### What to do
Below are some records. Return exactly the lines from the one with "问的问题图辛破 破破破破破" to the one with "跟着我左手 右手 一个图森破", and nothing else.

━━━━━━━━

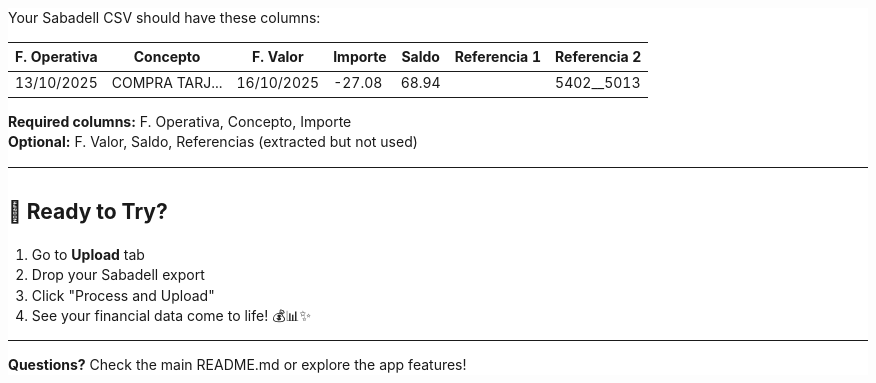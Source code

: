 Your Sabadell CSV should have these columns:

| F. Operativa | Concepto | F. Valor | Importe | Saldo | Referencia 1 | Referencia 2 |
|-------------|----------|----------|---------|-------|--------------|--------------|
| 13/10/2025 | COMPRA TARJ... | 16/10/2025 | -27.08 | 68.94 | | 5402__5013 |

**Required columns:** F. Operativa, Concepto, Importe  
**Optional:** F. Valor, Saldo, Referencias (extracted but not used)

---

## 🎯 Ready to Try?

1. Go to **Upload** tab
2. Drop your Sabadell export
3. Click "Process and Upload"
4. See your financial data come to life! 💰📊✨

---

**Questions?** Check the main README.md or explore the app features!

━━━━━━━━

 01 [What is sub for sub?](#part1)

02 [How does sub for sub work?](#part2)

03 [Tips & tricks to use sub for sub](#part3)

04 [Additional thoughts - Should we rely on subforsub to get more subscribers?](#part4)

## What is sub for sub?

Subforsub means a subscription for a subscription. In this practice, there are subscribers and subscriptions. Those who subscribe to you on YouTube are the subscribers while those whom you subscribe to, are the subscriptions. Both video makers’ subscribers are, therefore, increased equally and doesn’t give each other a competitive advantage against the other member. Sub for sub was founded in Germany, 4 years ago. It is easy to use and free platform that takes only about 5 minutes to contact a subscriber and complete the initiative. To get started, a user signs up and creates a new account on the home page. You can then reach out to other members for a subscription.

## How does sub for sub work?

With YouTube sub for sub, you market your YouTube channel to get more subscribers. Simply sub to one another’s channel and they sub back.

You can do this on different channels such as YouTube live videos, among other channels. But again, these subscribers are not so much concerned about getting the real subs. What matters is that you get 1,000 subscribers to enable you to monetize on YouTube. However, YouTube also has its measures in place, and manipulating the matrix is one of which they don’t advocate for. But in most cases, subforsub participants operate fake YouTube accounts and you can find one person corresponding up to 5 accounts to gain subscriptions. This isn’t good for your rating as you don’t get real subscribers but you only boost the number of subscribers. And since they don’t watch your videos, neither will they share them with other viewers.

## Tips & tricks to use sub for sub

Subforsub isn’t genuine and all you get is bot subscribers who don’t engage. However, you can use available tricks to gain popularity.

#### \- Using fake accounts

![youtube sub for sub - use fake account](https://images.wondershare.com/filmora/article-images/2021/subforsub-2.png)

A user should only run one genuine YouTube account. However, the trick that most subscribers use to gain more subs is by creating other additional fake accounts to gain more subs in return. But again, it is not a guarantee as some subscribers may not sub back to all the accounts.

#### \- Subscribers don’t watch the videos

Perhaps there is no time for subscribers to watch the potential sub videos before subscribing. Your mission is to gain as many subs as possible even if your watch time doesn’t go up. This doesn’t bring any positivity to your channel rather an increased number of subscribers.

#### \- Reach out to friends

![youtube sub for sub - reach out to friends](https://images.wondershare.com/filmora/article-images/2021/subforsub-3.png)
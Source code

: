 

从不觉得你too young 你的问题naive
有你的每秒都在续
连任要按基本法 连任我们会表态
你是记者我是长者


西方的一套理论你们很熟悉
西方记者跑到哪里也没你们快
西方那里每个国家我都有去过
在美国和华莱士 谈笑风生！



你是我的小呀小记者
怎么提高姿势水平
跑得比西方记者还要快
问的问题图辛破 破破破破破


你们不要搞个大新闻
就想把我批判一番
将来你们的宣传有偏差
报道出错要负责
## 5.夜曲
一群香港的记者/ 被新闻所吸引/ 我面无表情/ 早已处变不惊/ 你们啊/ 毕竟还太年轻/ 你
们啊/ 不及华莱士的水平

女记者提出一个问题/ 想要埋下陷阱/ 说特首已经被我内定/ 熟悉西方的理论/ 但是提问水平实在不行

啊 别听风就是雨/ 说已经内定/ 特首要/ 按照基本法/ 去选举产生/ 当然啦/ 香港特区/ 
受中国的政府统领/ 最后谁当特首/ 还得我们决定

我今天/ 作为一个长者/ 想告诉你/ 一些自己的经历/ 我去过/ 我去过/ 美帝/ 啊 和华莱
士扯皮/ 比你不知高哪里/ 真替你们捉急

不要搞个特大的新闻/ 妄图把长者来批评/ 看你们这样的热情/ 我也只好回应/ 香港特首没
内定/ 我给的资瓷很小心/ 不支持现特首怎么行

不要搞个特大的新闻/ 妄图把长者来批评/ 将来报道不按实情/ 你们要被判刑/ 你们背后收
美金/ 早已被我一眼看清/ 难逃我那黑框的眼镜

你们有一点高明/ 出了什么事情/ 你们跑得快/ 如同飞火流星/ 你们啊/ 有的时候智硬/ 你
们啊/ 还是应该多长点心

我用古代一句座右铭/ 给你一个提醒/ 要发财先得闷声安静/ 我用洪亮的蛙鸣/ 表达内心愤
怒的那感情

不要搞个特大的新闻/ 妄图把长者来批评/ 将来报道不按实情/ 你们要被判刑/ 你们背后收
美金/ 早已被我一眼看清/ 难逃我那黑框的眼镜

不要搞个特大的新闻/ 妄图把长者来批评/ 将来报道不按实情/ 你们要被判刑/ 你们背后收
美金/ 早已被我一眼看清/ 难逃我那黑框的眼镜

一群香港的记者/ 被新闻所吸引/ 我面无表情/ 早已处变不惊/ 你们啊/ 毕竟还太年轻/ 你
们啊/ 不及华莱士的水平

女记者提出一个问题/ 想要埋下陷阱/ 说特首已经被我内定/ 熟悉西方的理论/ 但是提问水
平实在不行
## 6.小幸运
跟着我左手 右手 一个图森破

━━━━━━━━

### Answer space
问的问题图辛破 破破破破破


你们不要搞个大新闻
就想把我批判一番
将来你们的宣传有偏差
报道出错要负责
## 5.夜曲
一群香港的记者/ 被新闻所吸引/ 我面无表情/ 早已处变不惊/ 你们啊/ 毕竟还太年轻/ 你
们啊/ 不及华莱士的水平

女记者提出一个问题/ 想要埋下陷阱/ 说特首已经被我内定/ 熟悉西方的理论/ 但是提问水平实在不行

啊 别听风就是雨/ 说已经内定/ 特首要/ 按照基本法/ 去选举产生/ 当然啦/ 香港特区/ 
受中国的政府统领/ 最后谁当特首/ 还得我们决定

我今天/ 作为一个长者/ 想告诉你/ 一些自己的经历/ 我去过/ 我去过/ 美帝/ 啊 和华莱
士扯皮/ 比你不知高哪里/ 真替你们捉急

不要搞个特大的新闻/ 妄图把长者来批评/ 看你们这样的热情/ 我也只好回应/ 香港特首没
内定/ 我给的资瓷很小心/ 不支持现特首怎么行

不要搞个特大的新闻/ 妄图把长者来批评/ 将来报道不按实情/ 你们要被判刑/ 你们背后收
美金/ 早已被我一眼看清/ 难逃我那黑框的眼镜

你们有一点高明/ 出了什么事情/ 你们跑得快/ 如同飞火流星/ 你们啊/ 有的时候智硬/ 你
们啊/ 还是应该多长点心

我用古代一句座右铭/ 给你一个提醒/ 要发财先得闷声安静/ 我用洪亮的蛙鸣/ 表达内心愤
怒的那感情

不要搞个特大的新闻/ 妄图把长者来批评/ 将来报道不按实情/ 你们要被判刑/ 你们背后收
美金/ 早已被我一眼看清/ 难逃我那黑框的眼镜

不要搞个特大的新闻/ 妄图把长者来批评/ 将来报道不按实情/ 你们要被判刑/ 你们背后收
美金/ 早已被我一眼看清/ 难逃我那黑框的眼镜

一群香港的记者/ 被新闻所吸引/ 我面无表情/ 早已处变不惊/ 你们啊/ 毕竟还太年轻/ 你
们啊/ 不及华莱士的水平

女记者提出一个问题/ 想要埋下陷阱/ 说特首已经被我内定/ 熟悉西方的理论/ 但是提问水
平实在不行
## 6.小幸运
跟着我左手 右手 一个图森破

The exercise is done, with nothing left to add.